[Assignment]:
For each line of the data below, copy it if it holds the word "TypeScript".

*** Exercise input Section Begins ***

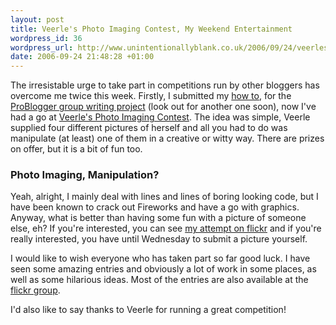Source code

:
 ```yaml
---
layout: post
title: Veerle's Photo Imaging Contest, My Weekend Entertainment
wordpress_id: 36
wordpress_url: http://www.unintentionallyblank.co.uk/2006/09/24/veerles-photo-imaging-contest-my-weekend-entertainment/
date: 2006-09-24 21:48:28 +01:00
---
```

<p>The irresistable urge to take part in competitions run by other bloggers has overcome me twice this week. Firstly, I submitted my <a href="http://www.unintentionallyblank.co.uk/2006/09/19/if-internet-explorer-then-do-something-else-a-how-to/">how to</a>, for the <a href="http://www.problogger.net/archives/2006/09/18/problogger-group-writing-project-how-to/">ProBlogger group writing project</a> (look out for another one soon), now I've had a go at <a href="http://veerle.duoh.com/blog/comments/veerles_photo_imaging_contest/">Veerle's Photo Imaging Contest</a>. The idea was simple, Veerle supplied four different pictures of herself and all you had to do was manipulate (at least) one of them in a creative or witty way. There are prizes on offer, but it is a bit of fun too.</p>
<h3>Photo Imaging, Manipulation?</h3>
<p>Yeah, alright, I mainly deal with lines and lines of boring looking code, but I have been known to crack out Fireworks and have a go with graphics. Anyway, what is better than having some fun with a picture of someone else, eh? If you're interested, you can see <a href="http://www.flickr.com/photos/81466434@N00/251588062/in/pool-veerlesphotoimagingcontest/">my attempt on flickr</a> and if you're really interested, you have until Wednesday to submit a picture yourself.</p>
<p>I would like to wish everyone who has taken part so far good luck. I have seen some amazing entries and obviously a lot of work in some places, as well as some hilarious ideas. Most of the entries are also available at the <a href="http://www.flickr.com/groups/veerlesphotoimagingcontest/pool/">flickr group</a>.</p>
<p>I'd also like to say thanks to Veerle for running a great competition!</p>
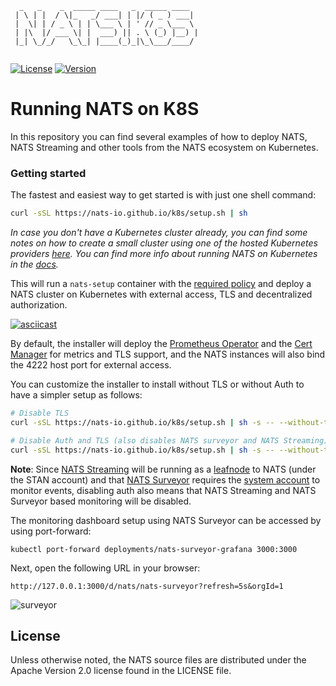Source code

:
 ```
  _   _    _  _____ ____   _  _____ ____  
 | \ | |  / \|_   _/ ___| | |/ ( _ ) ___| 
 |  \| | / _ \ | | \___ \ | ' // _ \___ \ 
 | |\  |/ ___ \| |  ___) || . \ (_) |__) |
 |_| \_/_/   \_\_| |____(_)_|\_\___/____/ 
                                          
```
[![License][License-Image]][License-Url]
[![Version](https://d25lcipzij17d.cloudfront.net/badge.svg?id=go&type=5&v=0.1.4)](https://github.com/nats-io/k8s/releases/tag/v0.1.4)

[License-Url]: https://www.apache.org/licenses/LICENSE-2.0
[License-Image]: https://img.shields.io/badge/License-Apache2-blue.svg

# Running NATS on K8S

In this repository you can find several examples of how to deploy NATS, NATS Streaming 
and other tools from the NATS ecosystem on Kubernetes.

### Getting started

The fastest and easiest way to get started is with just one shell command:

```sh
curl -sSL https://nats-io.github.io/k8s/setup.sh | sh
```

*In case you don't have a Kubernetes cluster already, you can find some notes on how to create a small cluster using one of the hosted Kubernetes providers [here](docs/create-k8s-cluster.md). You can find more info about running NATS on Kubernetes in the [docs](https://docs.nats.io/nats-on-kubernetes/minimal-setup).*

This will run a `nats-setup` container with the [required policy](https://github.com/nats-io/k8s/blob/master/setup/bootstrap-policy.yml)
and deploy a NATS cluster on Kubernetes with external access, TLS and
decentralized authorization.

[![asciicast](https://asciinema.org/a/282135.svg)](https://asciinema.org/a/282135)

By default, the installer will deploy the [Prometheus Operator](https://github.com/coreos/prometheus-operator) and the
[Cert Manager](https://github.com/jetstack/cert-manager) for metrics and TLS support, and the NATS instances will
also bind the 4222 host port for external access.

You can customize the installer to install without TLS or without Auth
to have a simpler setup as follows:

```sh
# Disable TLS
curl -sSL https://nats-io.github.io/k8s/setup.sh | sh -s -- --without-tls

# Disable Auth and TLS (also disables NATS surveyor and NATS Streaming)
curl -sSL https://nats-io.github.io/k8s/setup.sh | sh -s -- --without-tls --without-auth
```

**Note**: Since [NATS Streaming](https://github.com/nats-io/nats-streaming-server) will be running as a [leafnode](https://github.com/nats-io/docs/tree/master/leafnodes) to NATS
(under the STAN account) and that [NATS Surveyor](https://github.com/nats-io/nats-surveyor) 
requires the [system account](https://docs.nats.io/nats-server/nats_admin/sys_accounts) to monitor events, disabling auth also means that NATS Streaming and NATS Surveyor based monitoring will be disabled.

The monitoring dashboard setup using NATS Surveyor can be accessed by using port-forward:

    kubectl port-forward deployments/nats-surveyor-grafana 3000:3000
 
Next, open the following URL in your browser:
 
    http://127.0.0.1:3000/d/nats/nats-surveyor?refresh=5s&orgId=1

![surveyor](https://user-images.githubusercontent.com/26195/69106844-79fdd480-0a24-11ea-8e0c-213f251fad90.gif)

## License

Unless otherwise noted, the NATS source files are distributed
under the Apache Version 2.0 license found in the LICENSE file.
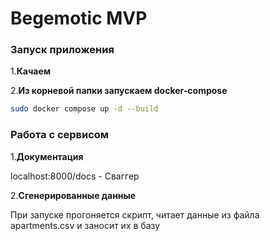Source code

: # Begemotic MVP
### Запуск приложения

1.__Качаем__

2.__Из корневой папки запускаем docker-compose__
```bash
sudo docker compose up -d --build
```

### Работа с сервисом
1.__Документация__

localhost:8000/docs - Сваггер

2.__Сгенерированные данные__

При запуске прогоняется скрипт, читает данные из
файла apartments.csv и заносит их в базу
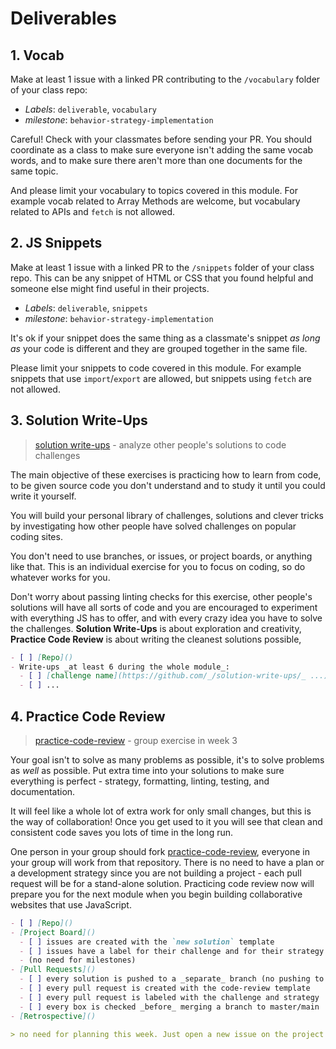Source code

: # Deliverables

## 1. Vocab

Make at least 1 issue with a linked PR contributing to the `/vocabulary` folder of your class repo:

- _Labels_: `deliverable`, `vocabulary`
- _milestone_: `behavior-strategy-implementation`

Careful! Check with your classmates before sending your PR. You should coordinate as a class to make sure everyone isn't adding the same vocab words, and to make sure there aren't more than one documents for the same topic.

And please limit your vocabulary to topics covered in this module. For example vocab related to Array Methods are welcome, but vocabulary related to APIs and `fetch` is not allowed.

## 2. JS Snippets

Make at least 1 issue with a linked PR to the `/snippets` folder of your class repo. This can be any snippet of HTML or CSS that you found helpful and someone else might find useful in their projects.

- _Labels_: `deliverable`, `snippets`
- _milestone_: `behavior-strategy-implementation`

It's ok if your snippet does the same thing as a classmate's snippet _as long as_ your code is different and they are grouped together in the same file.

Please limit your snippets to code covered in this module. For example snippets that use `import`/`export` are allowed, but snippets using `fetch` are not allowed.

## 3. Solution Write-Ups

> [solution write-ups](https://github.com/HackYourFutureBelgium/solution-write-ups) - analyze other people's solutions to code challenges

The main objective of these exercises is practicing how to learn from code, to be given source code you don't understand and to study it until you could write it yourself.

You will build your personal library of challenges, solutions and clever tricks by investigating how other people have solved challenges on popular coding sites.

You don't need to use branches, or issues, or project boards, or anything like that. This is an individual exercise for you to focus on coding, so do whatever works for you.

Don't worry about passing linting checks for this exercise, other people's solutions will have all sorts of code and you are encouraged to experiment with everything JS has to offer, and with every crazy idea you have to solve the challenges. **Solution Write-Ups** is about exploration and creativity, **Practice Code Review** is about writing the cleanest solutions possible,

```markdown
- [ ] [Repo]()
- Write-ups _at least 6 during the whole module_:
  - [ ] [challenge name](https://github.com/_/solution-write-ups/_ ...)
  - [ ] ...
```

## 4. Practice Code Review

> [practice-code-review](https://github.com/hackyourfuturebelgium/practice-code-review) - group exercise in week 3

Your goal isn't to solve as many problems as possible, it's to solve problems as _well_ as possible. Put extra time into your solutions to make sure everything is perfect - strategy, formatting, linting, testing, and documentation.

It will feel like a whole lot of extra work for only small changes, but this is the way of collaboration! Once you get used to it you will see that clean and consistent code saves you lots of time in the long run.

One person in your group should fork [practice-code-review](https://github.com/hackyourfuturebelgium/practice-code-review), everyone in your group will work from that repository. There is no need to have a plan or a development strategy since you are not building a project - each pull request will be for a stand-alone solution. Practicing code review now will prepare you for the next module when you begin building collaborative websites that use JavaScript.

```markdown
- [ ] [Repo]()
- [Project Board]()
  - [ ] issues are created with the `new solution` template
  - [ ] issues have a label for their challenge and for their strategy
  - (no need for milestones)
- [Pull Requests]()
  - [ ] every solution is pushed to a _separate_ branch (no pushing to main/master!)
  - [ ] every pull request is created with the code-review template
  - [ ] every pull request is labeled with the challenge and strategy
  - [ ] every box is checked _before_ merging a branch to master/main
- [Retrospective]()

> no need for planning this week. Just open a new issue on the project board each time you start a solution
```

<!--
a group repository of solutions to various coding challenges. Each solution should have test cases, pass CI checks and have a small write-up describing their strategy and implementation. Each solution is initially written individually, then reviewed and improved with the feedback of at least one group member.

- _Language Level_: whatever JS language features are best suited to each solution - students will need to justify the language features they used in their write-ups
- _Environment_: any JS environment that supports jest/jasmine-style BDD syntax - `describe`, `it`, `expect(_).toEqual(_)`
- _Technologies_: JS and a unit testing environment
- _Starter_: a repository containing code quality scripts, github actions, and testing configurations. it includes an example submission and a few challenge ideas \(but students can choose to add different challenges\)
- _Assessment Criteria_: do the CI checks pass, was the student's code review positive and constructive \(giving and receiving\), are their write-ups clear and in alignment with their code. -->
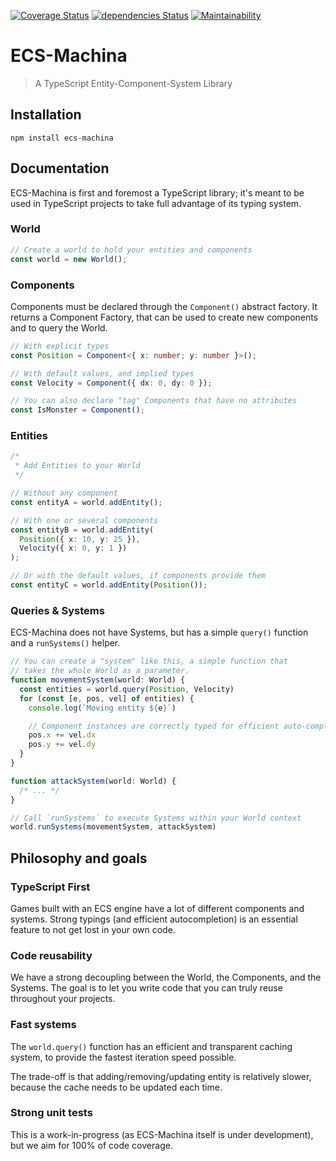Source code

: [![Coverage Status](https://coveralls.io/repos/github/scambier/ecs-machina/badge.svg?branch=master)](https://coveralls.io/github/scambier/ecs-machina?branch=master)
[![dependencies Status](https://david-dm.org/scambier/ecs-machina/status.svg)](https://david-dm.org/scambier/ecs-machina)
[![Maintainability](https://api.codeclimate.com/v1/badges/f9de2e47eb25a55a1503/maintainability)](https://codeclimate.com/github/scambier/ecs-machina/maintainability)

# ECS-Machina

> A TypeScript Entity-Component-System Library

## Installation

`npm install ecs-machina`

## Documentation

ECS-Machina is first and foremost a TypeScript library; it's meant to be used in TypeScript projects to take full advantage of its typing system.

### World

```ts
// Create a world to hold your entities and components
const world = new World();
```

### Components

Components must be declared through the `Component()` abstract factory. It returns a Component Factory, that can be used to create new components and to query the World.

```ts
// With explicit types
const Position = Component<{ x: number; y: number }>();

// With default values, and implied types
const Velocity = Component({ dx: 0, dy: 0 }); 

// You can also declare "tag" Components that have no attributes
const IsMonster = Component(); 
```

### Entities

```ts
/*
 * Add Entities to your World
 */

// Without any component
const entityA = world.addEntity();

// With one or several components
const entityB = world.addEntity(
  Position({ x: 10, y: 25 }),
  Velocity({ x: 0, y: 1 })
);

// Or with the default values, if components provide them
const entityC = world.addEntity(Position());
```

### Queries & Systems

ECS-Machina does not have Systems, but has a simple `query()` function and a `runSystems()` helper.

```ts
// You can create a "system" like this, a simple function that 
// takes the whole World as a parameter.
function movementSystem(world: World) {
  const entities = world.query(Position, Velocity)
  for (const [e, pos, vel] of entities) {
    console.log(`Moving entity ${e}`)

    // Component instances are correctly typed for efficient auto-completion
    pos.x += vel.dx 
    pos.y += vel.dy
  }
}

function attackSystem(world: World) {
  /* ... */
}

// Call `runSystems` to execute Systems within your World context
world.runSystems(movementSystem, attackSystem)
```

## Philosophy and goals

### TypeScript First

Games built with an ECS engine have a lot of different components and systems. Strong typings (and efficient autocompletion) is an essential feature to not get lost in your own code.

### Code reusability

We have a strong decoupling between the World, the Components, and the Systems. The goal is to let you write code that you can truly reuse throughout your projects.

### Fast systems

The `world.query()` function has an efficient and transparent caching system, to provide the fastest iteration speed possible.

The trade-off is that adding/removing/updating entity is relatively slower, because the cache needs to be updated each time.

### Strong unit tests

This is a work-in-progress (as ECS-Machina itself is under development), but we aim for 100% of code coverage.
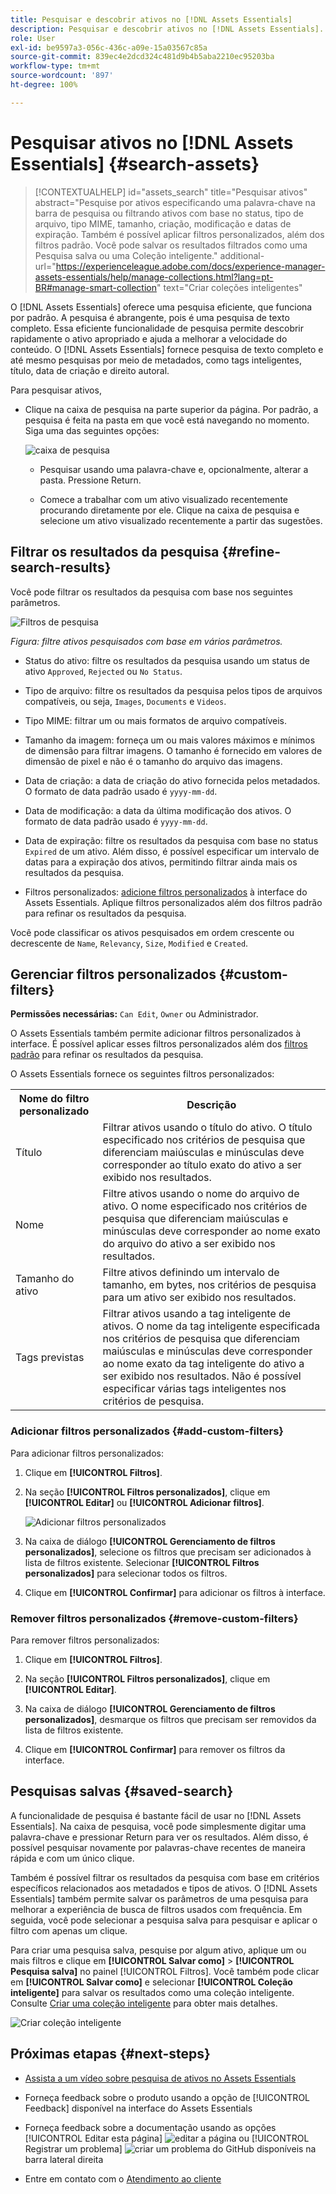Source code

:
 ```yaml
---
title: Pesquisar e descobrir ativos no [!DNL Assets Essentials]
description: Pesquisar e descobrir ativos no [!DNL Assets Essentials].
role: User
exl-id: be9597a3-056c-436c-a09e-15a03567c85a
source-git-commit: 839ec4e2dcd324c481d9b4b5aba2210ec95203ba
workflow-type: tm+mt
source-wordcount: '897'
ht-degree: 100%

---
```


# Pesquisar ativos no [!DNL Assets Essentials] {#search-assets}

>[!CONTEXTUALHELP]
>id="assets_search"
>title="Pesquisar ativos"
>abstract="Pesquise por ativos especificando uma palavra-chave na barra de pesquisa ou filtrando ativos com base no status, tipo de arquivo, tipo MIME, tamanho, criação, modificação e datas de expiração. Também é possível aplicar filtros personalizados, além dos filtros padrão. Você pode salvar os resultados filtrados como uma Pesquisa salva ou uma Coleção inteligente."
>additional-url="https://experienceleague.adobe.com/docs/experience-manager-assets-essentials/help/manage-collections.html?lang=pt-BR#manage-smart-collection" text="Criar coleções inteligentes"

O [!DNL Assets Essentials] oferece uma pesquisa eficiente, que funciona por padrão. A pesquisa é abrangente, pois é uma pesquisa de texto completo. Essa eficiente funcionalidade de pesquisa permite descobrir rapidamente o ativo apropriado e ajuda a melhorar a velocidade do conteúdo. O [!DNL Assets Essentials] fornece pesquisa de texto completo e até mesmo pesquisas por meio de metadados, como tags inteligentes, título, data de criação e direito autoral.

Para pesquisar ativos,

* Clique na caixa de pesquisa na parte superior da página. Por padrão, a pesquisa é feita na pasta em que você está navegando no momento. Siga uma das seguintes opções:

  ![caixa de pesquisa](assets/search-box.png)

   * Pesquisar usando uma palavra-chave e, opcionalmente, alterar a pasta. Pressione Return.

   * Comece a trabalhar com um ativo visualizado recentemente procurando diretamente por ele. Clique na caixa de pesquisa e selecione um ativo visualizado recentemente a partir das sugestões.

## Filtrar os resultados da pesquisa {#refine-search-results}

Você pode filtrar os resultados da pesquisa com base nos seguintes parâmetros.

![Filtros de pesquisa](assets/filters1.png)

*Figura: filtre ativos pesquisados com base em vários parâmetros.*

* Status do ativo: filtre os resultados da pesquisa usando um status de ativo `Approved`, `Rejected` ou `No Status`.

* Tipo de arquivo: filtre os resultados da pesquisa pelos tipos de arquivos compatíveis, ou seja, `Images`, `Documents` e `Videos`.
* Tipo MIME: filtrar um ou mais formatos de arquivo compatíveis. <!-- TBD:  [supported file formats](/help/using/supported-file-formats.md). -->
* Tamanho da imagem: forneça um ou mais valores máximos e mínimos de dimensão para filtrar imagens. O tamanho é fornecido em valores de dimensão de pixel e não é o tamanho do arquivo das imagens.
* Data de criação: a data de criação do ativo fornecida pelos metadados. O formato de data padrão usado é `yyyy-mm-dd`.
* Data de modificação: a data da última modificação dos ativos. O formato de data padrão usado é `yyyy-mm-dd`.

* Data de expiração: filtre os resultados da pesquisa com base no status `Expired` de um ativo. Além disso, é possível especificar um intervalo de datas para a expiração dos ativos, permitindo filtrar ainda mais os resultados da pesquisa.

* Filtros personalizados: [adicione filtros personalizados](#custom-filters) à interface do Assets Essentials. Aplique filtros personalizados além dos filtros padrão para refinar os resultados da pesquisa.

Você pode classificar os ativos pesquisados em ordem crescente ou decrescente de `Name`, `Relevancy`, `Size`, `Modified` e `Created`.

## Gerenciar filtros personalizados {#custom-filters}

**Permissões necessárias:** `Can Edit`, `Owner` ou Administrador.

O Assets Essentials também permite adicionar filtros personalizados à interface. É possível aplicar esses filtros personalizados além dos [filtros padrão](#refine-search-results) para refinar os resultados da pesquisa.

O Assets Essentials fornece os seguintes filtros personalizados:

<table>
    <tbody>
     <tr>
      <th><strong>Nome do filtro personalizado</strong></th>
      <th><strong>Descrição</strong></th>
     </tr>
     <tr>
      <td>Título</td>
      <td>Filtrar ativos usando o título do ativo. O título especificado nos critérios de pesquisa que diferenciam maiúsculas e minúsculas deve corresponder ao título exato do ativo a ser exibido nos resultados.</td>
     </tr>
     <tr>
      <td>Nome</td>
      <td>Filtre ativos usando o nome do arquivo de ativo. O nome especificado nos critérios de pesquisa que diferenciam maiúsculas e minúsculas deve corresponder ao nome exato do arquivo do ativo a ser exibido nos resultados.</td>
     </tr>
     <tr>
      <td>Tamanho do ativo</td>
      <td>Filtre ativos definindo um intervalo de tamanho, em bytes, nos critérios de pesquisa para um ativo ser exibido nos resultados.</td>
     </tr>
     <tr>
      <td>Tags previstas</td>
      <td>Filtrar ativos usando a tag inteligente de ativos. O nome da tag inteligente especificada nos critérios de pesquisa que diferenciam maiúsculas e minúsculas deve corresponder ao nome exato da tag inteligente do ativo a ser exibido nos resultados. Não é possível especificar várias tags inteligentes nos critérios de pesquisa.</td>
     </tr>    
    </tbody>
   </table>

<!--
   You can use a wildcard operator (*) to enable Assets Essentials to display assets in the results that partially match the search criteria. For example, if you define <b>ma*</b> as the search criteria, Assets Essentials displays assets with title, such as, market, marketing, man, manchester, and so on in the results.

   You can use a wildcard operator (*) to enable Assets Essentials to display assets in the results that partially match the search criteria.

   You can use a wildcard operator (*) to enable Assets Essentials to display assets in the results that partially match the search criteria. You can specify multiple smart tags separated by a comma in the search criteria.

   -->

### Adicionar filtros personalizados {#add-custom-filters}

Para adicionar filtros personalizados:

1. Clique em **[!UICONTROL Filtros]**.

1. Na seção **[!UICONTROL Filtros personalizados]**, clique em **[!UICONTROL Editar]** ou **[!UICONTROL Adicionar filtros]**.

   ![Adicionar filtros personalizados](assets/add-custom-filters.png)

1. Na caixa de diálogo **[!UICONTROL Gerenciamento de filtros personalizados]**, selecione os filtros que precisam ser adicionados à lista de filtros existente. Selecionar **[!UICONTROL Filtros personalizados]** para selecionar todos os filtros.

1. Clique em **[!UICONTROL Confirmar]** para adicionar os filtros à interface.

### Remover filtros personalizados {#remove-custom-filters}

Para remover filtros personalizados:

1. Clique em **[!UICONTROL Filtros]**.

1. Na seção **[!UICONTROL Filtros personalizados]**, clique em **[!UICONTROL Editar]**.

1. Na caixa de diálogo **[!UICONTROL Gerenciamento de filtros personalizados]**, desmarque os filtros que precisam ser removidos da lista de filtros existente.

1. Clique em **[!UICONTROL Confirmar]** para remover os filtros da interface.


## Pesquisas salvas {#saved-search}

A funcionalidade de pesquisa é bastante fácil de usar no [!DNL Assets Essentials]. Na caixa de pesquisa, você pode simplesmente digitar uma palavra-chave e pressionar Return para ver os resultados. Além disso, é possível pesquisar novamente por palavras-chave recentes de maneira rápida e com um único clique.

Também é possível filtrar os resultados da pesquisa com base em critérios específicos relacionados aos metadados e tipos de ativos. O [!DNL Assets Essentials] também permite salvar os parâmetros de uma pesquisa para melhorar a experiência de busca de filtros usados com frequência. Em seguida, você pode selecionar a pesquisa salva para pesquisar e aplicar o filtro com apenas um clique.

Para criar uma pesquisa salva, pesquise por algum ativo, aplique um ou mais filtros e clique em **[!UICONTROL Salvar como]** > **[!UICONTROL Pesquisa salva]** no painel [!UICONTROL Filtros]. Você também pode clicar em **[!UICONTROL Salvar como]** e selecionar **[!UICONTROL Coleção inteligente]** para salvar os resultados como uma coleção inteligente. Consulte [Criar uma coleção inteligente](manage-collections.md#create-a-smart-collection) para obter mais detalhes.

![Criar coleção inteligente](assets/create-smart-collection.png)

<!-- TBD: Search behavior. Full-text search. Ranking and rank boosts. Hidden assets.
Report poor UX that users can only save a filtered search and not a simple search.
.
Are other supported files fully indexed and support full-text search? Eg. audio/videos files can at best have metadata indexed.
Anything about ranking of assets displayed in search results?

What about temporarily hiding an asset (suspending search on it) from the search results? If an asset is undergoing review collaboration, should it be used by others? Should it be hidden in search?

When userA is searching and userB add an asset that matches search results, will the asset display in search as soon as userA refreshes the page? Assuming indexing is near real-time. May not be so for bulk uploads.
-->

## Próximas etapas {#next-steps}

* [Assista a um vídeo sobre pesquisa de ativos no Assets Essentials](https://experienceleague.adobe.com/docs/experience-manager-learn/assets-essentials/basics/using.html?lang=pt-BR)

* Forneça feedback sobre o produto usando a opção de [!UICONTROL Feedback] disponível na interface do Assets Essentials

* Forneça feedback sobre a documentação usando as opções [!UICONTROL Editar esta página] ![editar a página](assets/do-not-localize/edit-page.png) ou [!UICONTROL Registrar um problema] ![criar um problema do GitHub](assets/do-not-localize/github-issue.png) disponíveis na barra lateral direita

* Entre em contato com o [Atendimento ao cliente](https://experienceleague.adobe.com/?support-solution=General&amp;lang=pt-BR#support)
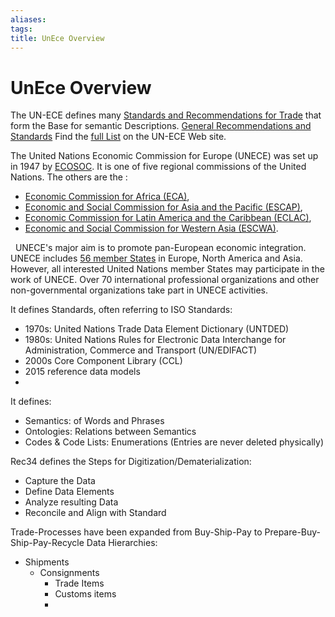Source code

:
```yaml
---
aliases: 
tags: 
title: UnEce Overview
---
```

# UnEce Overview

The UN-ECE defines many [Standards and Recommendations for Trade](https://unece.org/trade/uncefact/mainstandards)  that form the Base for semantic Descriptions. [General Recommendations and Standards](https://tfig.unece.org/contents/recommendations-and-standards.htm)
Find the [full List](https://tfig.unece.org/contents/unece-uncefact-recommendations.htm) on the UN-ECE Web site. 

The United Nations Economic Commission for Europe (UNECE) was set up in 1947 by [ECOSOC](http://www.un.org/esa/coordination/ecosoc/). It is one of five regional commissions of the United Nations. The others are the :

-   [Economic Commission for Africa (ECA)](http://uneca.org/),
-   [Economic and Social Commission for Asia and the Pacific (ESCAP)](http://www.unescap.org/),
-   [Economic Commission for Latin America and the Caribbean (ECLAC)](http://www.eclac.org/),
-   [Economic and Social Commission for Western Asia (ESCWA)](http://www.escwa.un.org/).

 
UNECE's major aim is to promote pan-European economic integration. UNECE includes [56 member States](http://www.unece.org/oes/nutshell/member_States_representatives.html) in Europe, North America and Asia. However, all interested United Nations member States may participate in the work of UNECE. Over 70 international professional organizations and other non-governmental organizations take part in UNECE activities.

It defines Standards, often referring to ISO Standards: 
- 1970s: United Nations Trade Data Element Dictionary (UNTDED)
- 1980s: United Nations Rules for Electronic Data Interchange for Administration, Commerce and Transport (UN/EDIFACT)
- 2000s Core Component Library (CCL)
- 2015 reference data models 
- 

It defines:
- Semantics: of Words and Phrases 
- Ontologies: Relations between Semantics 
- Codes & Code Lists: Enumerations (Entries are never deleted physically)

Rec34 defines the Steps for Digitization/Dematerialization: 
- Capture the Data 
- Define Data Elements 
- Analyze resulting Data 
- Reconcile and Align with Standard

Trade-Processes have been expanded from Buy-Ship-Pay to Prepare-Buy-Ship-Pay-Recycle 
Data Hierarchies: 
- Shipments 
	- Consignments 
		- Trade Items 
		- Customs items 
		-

*** Exercise input Section Ends ***

[Answer to the problem]:
> A TypeScript Entity-Component-System Library
ECS-Machina is first and foremost a TypeScript library; it's meant to be used in TypeScript projects to take full advantage of its typing system.
### TypeScript First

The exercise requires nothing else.